The plan is to do this newsletter every month, but it’s already November. The reason is the pending 3.1 release, so I waited for the release to happen and then it did not and suddenly October was over. But now we have a 3.1-RC2 and a strong belief that 3.1 will come out for good on Sunday November 24.
What has happened in recent weeks
- CRS 3.1 RC2 has been released.
It brings few bugfixes over 3.1 RC1 and we think it will be very close to the eventual stable 3.1 release.
- The CRS project has decided to prioritize 3.1 and abandon the 3.0 release line. So there won’t be a 3.0.3 release.
- The development has been slow with picking up again. We’re working on the 3.2/dev branch but it feels like the pending 3.1 is keeping the project back.

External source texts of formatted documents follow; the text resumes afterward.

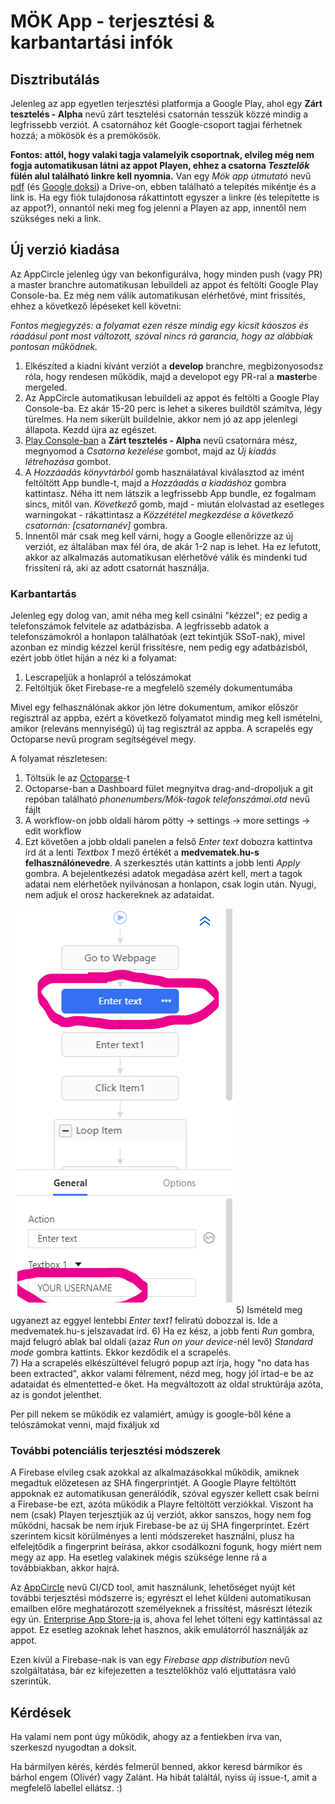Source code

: # MÖK App - terjesztési  & karbantartási infók

## Disztributálás

Jelenleg az app egyetlen terjesztési platformja a Google Play, ahol egy **Zárt tesztelés - Alpha** nevű zárt tesztelési csatornán tesszük közzé mindig a legfrissebb verziót. A csatornához két Google-csoport tagjai férhetnek hozzá; a mökösök és a premökösök. 

**Fontos: attól, hogy valaki tagja valamelyik csoportnak, elvileg még nem fogja automatikusan látni az appot Playen, ehhez a csatorna *Tesztelők* fülén alul található linkre kell nyomnia.** Van egy *Mök app útmutató* nevű [pdf](https://drive.google.com/file/d/1eMaKQr0us9mFG9qGp9zOppQC-xfoefIE/view) (és [Google doksi](https://docs.google.com/document/d/1oqiUdERlxIFXEY-pgikNSeupS-pza2KINxd7jSDis0A/edit)) a Drive-on, ebben található a telepítés mikéntje és a link is. Ha egy fiók tulajdonosa rákattintott egyszer a linkre (és telepítette is az appot?), onnantól neki meg fog jelenni a Playen az app, innentől nem szükséges neki a link.

## Új verzió kiadása

Az AppCircle jelenleg úgy van bekonfigurálva, hogy minden push (vagy PR) a master branchre automatikusan lebuildeli az appot és feltölti Google Play Console-ba. Ez még nem válik automatikusan elérhetővé, mint frissítés, ehhez a következő lépéseket kell követni:

*Fontos megjegyzés: a folyamat ezen része mindig egy kicsit káoszos és ráadásul pont most változott, szóval nincs rá garancia, hogy az alábbiak pontosan működnek.*

1) Elkészíted a kiadni kívánt verziót a **develop** branchre, megbizonyosodsz róla, hogy rendesen működik, majd a developot egy PR-ral a **master**be mergeled.
2) Az AppCircle automatikusan lebuildeli az appot és feltölti a Google Play Console-ba. Ez akár 15-20 perc is lehet a sikeres buildtől számítva, légy türelmes. Ha nem sikerült buildelnie, akkor nem jó az app jelenlegi állapota. Kezdd újra az egészet.
3) [Play Console-ban](https://play.google.com/console/developers) a **Zárt tesztelés - Alpha**  nevű csatornára mész, megnyomod a *Csatorna kezelése* gombot, majd az *Új kiadás létrehozása* gombot. 
4) A *Hozzáadás könyvtárból* gomb használatával kiválasztod az imént feltöltött App bundle-t, majd a *Hozzáadás a kiadáshoz* gombra kattintasz. Néha itt nem látszik a legfrissebb App bundle, ez fogalmam sincs, mitől van. *Következő* gomb, majd - miután elolvastad az esetleges warningokat - rákattintasz a *Közzététel megkezdése a következő csatornán: [csatornanév]* gombra. 
5) Innentől már csak meg kell várni, hogy a Google ellenőrizze az új verziót, ez általában max fél óra, de akár 1-2 nap is lehet. Ha ez lefutott, akkor az alkalmazás automatikusan elérhetővé válik és mindenki tud frissíteni rá, aki az adott csatornát használja.

### Karbantartás

Jelenleg egy dolog van, amit néha meg kell csinálni "kézzel"; ez pedig a telefonszámok felvitele az adatbázisba. A legfrissebb adatok a telefonszámokról a honlapon találhatóak (ezt tekintjük SSoT-nak), mivel azonban ez mindig kézzel kerül frissítésre, nem pedig egy adatbázisból, ezért jobb ötlet híján a néz ki a folyamat: 

1) Lescrapeljük a honlapról a telószámokat
2) Feltöltjük őket Firebase-re a megfelelő személy dokumentumába

Mivel egy felhasználónak akkor jön létre dokumentum, amikor először regisztrál az appba, ezért a következő folyamatot mindig meg kell ismételni, amikor (releváns mennyiségű) új tag regisztrál az appba.
A scrapelés egy Octoparse nevű program segítségével megy. 

A folyamat részletesen:

1) Töltsük le az [Octoparse](https://www.octoparse.com/download/windows)-t
2) Octoparse-ban a Dashboard fület megnyitva drag-and-dropoljuk a git repóban található *phonenumbers/Mök-tagok telefonszámai.otd* nevű fájlt
3) A workflow-on jobb oldali három pötty -> settings -> more settings -> edit workflow
4) Ezt követően a jobb oldali panelen a felső *Enter text* dobozra kattintva írd át a lenti *Textbox 1* mező értékét a **medvematek.hu-s felhasználónevedre**. A szerkesztés után kattints a jobb lenti *Apply* gombra. A bejelentkezési adatok megadása azért kell, mert a tagok adatai nem elérhetőek nyilvánosan a honlapon, csak login után. Nyugi, nem adjuk el orosz hackereknek az adataidat. 

![](images/octoparse1.png)
5) Ismételd meg ugyanezt az eggyel lentebbi *Enter text1* feliratú dobozzal is. Ide a medvematek.hu-s jelszavadat írd. 
6) Ha ez kész, a jobb fenti *Run* gombra, majd felugró ablak bal oldali (azaz *Run on your device*-nél levő) *Standard mode* gombra kattints. Ekkor kezdődik el a scrapelés.   
7) Ha a scrapelés elkészültével felugró popup azt írja, hogy "no data has been extracted", akkor valami félrement, nézd meg, hogy jól írtad-e be az adataidat és elmentetted-e őket. Ha megváltozott az oldal struktúrája azóta, az is gondot jelenthet. 


Per pill nekem se működik ez valamiért, amúgy is google-ből kéne a telószámokat venni, majd fixáljuk xd

### További potenciális terjesztési módszerek

A Firebase elvileg csak azokkal az alkalmazásokkal működik, amiknek megadtuk előzetesen az SHA fingerprintjét. A Google Playre feltöltött appoknak ez automatikusan generálódik, szóval egyszer kellett csak beírni a Firebase-be ezt, azóta működik a Playre feltöltött verziókkal. Viszont ha nem (csak) Playen terjesztjük az új verziót, akkor sanszos, hogy nem fog működni, hacsak be nem írjuk Firebase-be az új SHA fingerprintet. Ezért szerintem kicsit körülményes a lenti módszereket használni, plusz ha elfelejtődik a fingerprint beírása, akkor csodálkozni fogunk, hogy miért nem megy az app. Ha esetleg valakinek mégis szüksége lenne rá a továbbiakban, akkor hajrá.

Az [AppCircle](https://my.appcircle.io/dashboard) nevű CI/CD tool, amit használunk, lehetőséget nyújt két további terjesztési módszerre is; egyrészt el lehet küldeni automatikusan emailben előre meghatározott személyeknek a frissítést, másrészt létezik egy ún. [Enterprise App Store-ja](https://e49pp5xye21y.store.appcircle.io/) is, ahova fel lehet tölteni egy kattintással az appot. Ez esetleg azoknak lehet hasznos, akik emulátorról használják az appot.

Ezen kívül a Firebase-nak is van egy *Firebase app distribution* nevű szolgáltatása, bár ez kifejezetten a tesztelőkhöz való eljuttatásra való szerintük.


## Kérdések

Ha valami nem pont úgy működik, ahogy az a fentiekben írva van, szerkeszd nyugodtan a doksit.

Ha bármilyen kérés, kérdés felmerül benned, akkor keresd bármikor és bárhol engem (Olivér) vagy Zalánt. Ha hibát találtál, nyiss új issue-t, amit a megfelelő labellel ellátsz. :)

- libModSecurity 3.0.3 has been released. This is a release focues on code readability, resilience and performance. This is an important move as ModSecurity 3.0.2 has been breaking CRS 3.1 and we worked very hard on the ModSecurity developers to have them release 3.0.3 before we do our 3.1. (The delay with our 3.1 release is entirely our fault, though.)
- We shifted the monthly community chat from IRC to the #coreruleset channel on the OWASP Slack.
- CRS developer Christoph Hansen has published a script to convert the modern GeoIP database into the legacy format that ModSecurity 2.x supports. This solves a major problem for many users.
- Linux Journal article on ModSec / CRS on NGINX
- Mikhail Golovanov has published an article about ModSecurity rule verification. Among many interesting ideas, he also demonstrates a way to create payloads from a regular expression in a rule.
- The Company Approach from Belgium has released the source code for an Apache module that brings a new transformation to ModSecurity: t:bash. Ideally, this source code will be integrated into ModSecurity, and ultimately be supported by CRS, but we are quite far from that. You can use it immediately for your own rules, though.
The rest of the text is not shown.